All lines from the beginning of the listing through the line with "- LocalStorage as permanent storage" are to be copied word for word; the pictures are not.

DATA FOR THIS EXERCISE:
━━━━━━━━

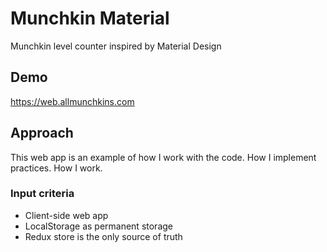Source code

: # Munchkin Material

Munchkin level counter inspired by Material Design

## Demo

https://web.allmunchkins.com

## Approach

This web app is an example of how I work with the code. How I implement practices. How I work.

### Input criteria

- Client-side web app
- LocalStorage as permanent storage
- Redux store is the only source of truth
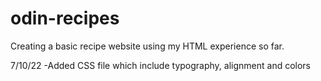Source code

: # odin-recipes
Creating a basic recipe website	using my HTML experience so far.

7/10/22
    -Added CSS file which include typography, alignment and colors
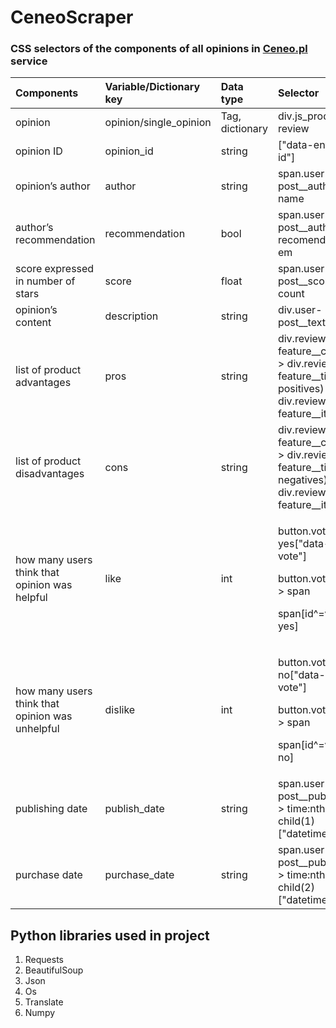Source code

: # CeneoScraper

### CSS selectors of the components of all opinions in [Ceneo.pl](https://www.ceneo.pl/) service

|Components|Variable/Dictionary key|Data type|Selector|
| :- | :- | :- | :- |
|opinion|opinion/single\_opinion|Tag, dictionary|div.js\_product-review|
|opinion ID|opinion\_id|string|["data-entry-id"]|
|opinion’s author|author|string|span.user-post\_\_author-name|
|author’s recommendation|recommendation|bool|span.user-post\_\_author-recomendation > em|
|score expressed in number of stars|score|float|span.user-post\_\_score-count|
|opinion’s content|description|string|div.user-post\_\_text|
|list of product advantages|pros|string|div.review-feature\_\_col:has( > div.review-feature\_\_title--positives) > div.review-feature\_\_item|
|list of product disadvantages|cons|string|div.review-feature\_\_col:has( > div.review-feature\_\_title--negatives) > div.review-feature\_\_item|
|how many users think that opinion was helpful|like|int|<p>button.vote-yes["data-total-vote"]</p><p>button.vote-yes > span</p><p>span[id^=votes-yes]</p>|
|how many users think that opinion was unhelpful|dislike|int|<p>button.vote-no["data-total-vote"]</p><p>button.vote-no > span</p><p>span[id^=votes-no]</p>|
|publishing date|publish\_date|string|span.user-post\_\_published > time:nth-child(1) ["datetime"]|
|purchase date|purchase\_date|string|span.user-post\_\_published > time:nth-child(2) ["datetime"]|

## Python libraries used in project
1. Requests
2. BeautifulSoup
3. Json
4. Os
5. Translate
6. Numpy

━━━━━━━━

ANSWER SECTION:
Source code

: # Munchkin Material

Munchkin level counter inspired by Material Design

## Demo

https://web.allmunchkins.com

## Approach

This web app is an example of how I work with the code. How I implement practices. How I work.

### Input criteria

- Client-side web app
- LocalStorage as permanent storage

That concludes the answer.